As you can probably guess, that film was Bill & Ted’s Excellent Adventure. When Van Halen passed away back in 2020, Solomon took to Twitter to pay his respects and mention just how influential Van Halen was on the characters eventually played by Alex Winter and Keanu Reeves. “Super sad to hear about the passing of Eddie Van Halen,” Solomon tweeted. “He was a big influence on Chris [Metheson] & me as we were writing Bill & Ted. In fact, when director Stephen Herek was reading the script he got three pages in, stopped, put on 1984 & resumed. We wanted the movie to be a cinematic ‘Jump.’”

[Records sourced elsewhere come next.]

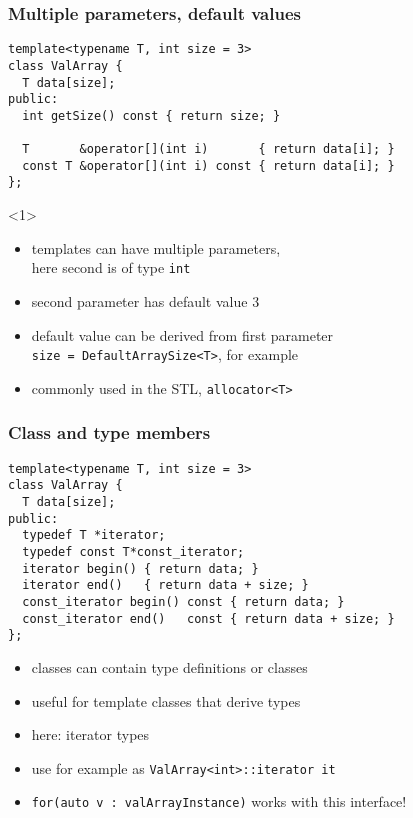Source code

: \documentclass{slides}
\begin{document}
\begin{frame}[fragile]
  \frametitle{Multiple parameters, default values}

\begin{lstlisting}
template<typename T, int size = 3>
class ValArray {
  T data[size];
public:
  int getSize() const { return size; }

  T       &operator[](int i)       { return data[i]; }
  const T &operator[](int i) const { return data[i]; }
};
\end{lstlisting}

  \begin{onlyenv}<1>
    \begin{itemize}
    \item templates can have multiple parameters,\\
      here second is of type \lstinline!int!
    \item second parameter has default value 3
    \item default value can be derived from first parameter\\
      \lstinline!size = DefaultArraySize<T>!, for example
    \item commonly used in the STL, \lstinline!allocator<T>!
    \end{itemize}
  \end{onlyenv}
\end{frame}

\begin{frame}[fragile]
  \frametitle{Class and type members}

\begin{lstlisting}[emph={typedef}]
template<typename T, int size = 3>
class ValArray {
  T data[size];
public:
  typedef T *iterator;
  typedef const T*const_iterator;
  iterator begin() { return data; }
  iterator end()   { return data + size; }
  const_iterator begin() const { return data; }
  const_iterator end()   const { return data + size; }
};
\end{lstlisting}

  \begin{itemize}
  \item classes can contain type definitions or classes
  \item useful for template classes that derive types
  \item here: iterator types
  \item use for example as \lstinline!ValArray<int>::iterator it!
  \item \lstinline!for(auto v : valArrayInstance)! works with this interface!
  \end{itemize}

\end{frame}
\end{document}
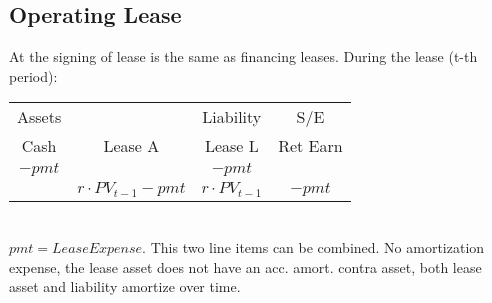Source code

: \subsection*{Operating Lease} 
At the signing of lease is the same as financing leases. During the lease (t-th period): \\
\begin{tabular}{ |c|c||c|c| } 
	\hline
	Assets  & & Liability  & S/E \\ 
	Cash & Lease A  & Lease L & Ret Earn  \\ 
	\hline
	$-pmt$ &    & $-pmt$ &   \\
	\hline
           & $r \cdot PV_{t-1} -pmt$ & $r \cdot PV_{t-1}$      & $-pmt$  \\
	\hline
\end{tabular} \\
$pmt = LeaseExpense$. This two line items can be combined.
No amortization expense, the lease asset does not have an acc. amort. contra asset, both lease asset and liability amortize over time.


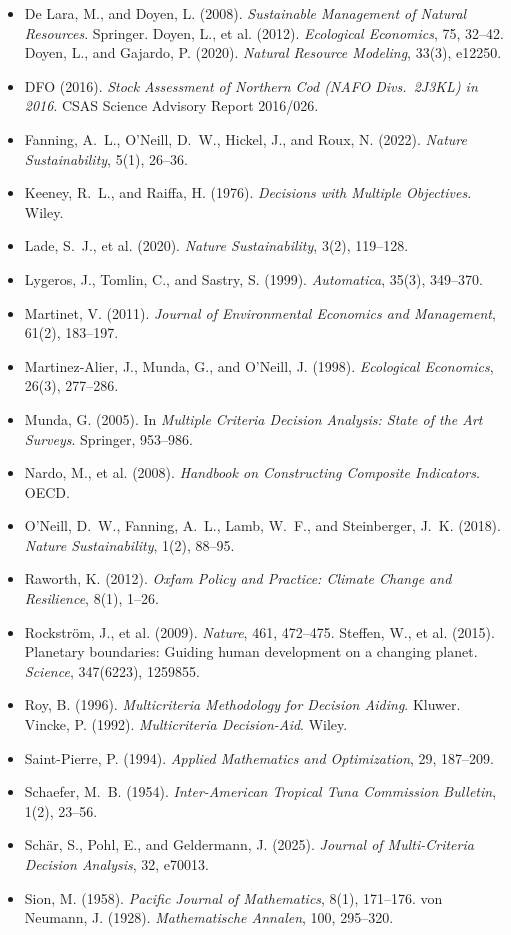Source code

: \documentclass[preprint,11pt,authoryear]{elsarticle}
\theoremstyle{remark}
\begin{document}
\begin{itemize}[leftmargin=1.5em,itemsep=1pt]
\item De Lara, M., and Doyen, L. (2008). \emph{Sustainable Management of Natural Resources}. Springer. Doyen, L., et al. (2012). \emph{Ecological Economics}, 75, 32--42. Doyen, L., and Gajardo, P. (2020). \emph{Natural Resource Modeling}, 33(3), e12250.
\item DFO (2016). \emph{Stock Assessment of Northern Cod (NAFO Divs.\ 2J3KL) in 2016}. CSAS Science Advisory Report 2016/026.
\item Fanning, A.~L., O'Neill, D.~W., Hickel, J., and Roux, N. (2022). \emph{Nature Sustainability}, 5(1), 26--36.
\item Keeney, R.~L., and Raiffa, H. (1976). \emph{Decisions with Multiple Objectives}. Wiley.
\item Lade, S.~J., et al. (2020). \emph{Nature Sustainability}, 3(2), 119--128.
\item Lygeros, J., Tomlin, C., and Sastry, S. (1999). \emph{Automatica}, 35(3), 349--370.
\item Martinet, V. (2011). \emph{Journal of Environmental Economics and Management}, 61(2), 183--197.
\item Martinez-Alier, J., Munda, G., and O'Neill, J. (1998). \emph{Ecological Economics}, 26(3), 277--286.
\item Munda, G. (2005). In \emph{Multiple Criteria Decision Analysis: State of the Art Surveys}. Springer, 953--986.
\item Nardo, M., et al. (2008). \emph{Handbook on Constructing Composite Indicators}. OECD.
\item O'Neill, D.~W., Fanning, A.~L., Lamb, W.~F., and Steinberger, J.~K. (2018). \emph{Nature Sustainability}, 1(2), 88--95.
\item Raworth, K. (2012). \emph{Oxfam Policy and Practice: Climate Change and Resilience}, 8(1), 1--26.
\item Rockstr\"om, J., et al. (2009). \emph{Nature}, 461, 472--475. Steffen, W., et al. (2015). Planetary boundaries: Guiding human development on a changing planet. \emph{Science}, 347(6223), 1259855.
\item Roy, B. (1996). \emph{Multicriteria Methodology for Decision Aiding}. Kluwer. Vincke, P. (1992). \emph{Multicriteria Decision-Aid}. Wiley.
\item Saint-Pierre, P. (1994). \emph{Applied Mathematics and Optimization}, 29, 187--209.
\item Schaefer, M.~B. (1954). \emph{Inter-American Tropical Tuna Commission Bulletin}, 1(2), 23--56.
\item Sch\"ar, S., Pohl, E., and Geldermann, J. (2025). \emph{Journal of Multi-Criteria Decision Analysis}, 32, e70013.
\item Sion, M. (1958). \emph{Pacific Journal of Mathematics}, 8(1), 171--176. von Neumann, J. (1928). \emph{Mathematische Annalen}, 100, 295--320.
\end{itemize}
\end{document}

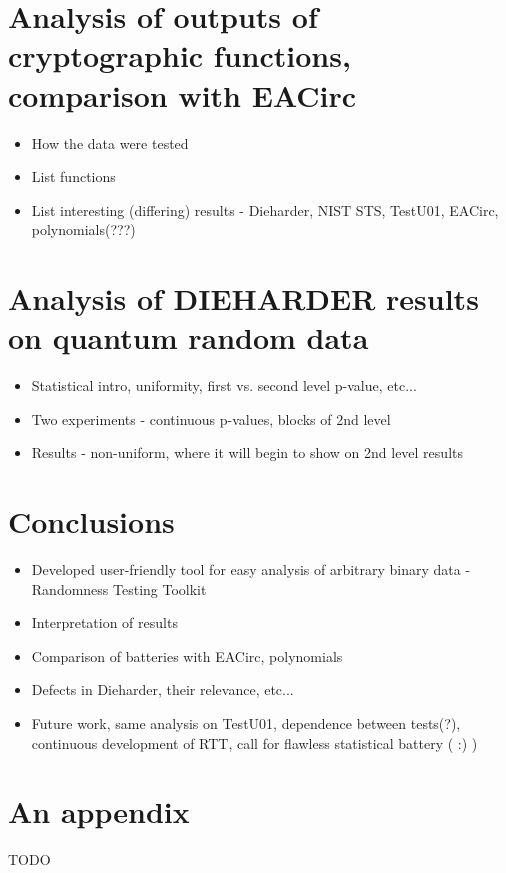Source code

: \documentclass[
  digital,  	%
  color,		%
  oneside,   	%
  12pt,
  nocover,
  notable,
  nolof,
  nolot,
]{fithesis3}
\begin{document}
\chapter{Analysis of outputs of cryptographic functions, comparison with EACirc}
\begin{itemize}
\item How the data were tested
\item List functions
\item List interesting (differing) results - Dieharder, NIST STS, TestU01, EACirc, polynomials(???)
\end{itemize}

\chapter{Analysis of DIEHARDER results on quantum random data}
\begin{itemize}
\item Statistical intro, uniformity, first vs. second level p-value, etc...
\item Two experiments - continuous p-values, blocks of 2nd level
\item Results - non-uniform, where it will begin to show on 2nd level results
\end{itemize}

\chapter{Conclusions}
\begin{itemize}
\item Developed user-friendly tool for easy analysis of arbitrary binary data - Randomness Testing Toolkit
\item Interpretation of results
\item Comparison of batteries with EACirc, polynomials
\item Defects in Dieharder, their relevance, etc...
\item Future work, same analysis on TestU01, dependence between tests(?), continuous development of RTT, call for flawless statistical battery ( :) )
\end{itemize}

\appendix

\printbibliography

\chapter{An appendix}
\begin{huge}
TODO
\end{huge}
\end{document}
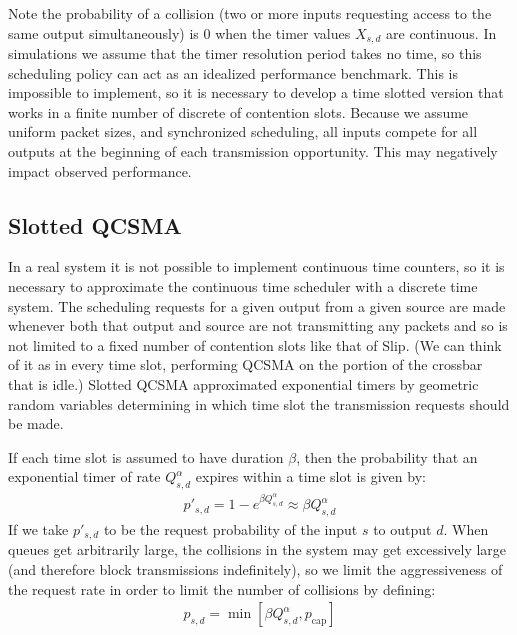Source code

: \documentclass{IEEEtran}%
\begin{document}
Note the probability of a collision (two or more inputs requesting access to the same output simultaneously) is 0 when the timer values $X_{s,d}$ are continuous.  In simulations we assume that the timer resolution period takes no time, so this scheduling policy can act as an idealized performance benchmark.  This is impossible to implement, so it is necessary to develop a time slotted version that works in a finite number of discrete of contention slots.  Because we assume uniform packet sizes, and synchronized scheduling, all inputs compete for all outputs at the beginning of each transmission opportunity.  This may negatively impact observed performance.%

\subsection{Slotted QCSMA} \label{naive_qcsma}


In a real system it is not possible to implement continuous time counters, so it is necessary to approximate the continuous time scheduler with a discrete time system.  The scheduling requests for a given output from a given source are made whenever both that output and source are not transmitting any packets and so is not limited to a fixed number of contention slots like that of Slip.  (We can think of it as in every time slot, performing QCSMA on the portion of the crossbar that is idle.)  Slotted QCSMA approximated exponential timers by geometric random variables determining in which time slot the transmission requests should be made.

If each time slot is assumed to have duration $\beta$, then the probability that an exponential timer of rate $Q_{s,d}^\alpha$ expires within a time slot is given by:
\begin{align}
p'_{s,d} =1-e^{\beta Q_{s,d}^\alpha} \approx \beta Q_{s,d}^\alpha
\end{align}
If we take $p'_{s,d}$ to be the request probability of the input $s$ to output $d$.  When queues get arbitrarily large, the collisions in the system may get excessively large (and therefore block transmissions indefinitely), so we limit the aggressiveness of the request rate in order to limit the number of collisions by defining:
\begin{align}  \label{geo_p}
p_{s,d} =\min \left[ \beta Q_{s,d}^\alpha,p_{\text{cap}}\right]
\end{align}
\end{document}
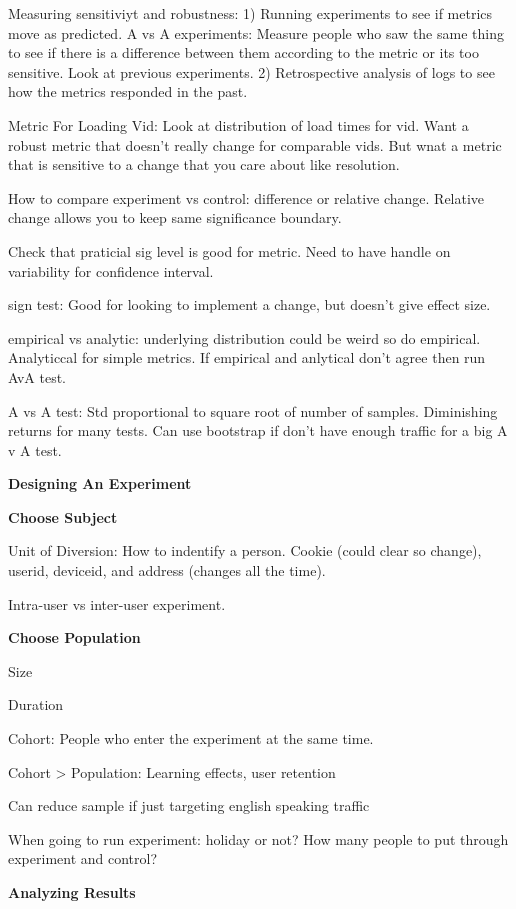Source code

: \documentclass[]{book}
\begin{document}
Measuring sensitiviyt and robustness: 1) Running experiments to see if
metrics move as predicted. A vs A experiments: Measure people who saw
the same thing to see if there is a difference between them according to
the metric or its too sensitive. Look at previous experiments. 2)
Retrospective analysis of logs to see how the metrics responded in the
past.

Metric For Loading Vid: Look at distribution of load times for vid. Want
a robust metric that doesn't really change for comparable vids. But wnat
a metric that is sensitive to a change that you care about like
resolution.

How to compare experiment vs control: difference or relative change.
Relative change allows you to keep same significance boundary.

Check that praticial sig level is good for metric. Need to have handle
on variability for confidence interval.

sign test: Good for looking to implement a change, but doesn't give
effect size.

empirical vs analytic: underlying distribution could be weird so do
empirical. Analyticcal for simple metrics. If empirical and anlytical
don't agree then run AvA test.

A vs A test: Std proportional to square root of number of samples.
Diminishing returns for many tests. Can use bootstrap if don't have
enough traffic for a big A v A test.

\textbf{Designing An Experiment}

\textbf{Choose Subject}

Unit of Diversion: How to indentify a person. Cookie (could clear so
change), userid, deviceid, and address (changes all the time).

Intra-user vs inter-user experiment.

\textbf{Choose Population}

Size

Duration

Cohort: People who enter the experiment at the same time.

Cohort \textgreater{} Population: Learning effects, user retention

Can reduce sample if just targeting english speaking traffic

When going to run experiment: holiday or not? How many people to put
through experiment and control?

\textbf{Analyzing Results}
\end{document}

The film even pays direct homage to Van Halen, as the two central characters discuss trying to get Eddie into Wyld Stallions. Later on, while attempting to bust Ted out of jail, Bill adopts the moniker of ‘Deputy Van Halen’ to complete the ruse.
Solomon also mentions how the writers and producers were doing everything they could to try and get Van Halen himself into the series’ third film, Bill & Ted Face the Music. “We tried to get him to do something — anything — in Face the Music, but they said he was unavailable and wouldn’t tell us why,” Solomon wrote. “Sadly, I think I know now”.
Although that opportunity didn’t happen, Van Halen’s legacy is easy to spot in all of the culture he inspired, most hilariously the Bill & Ted series. Party on, dudes.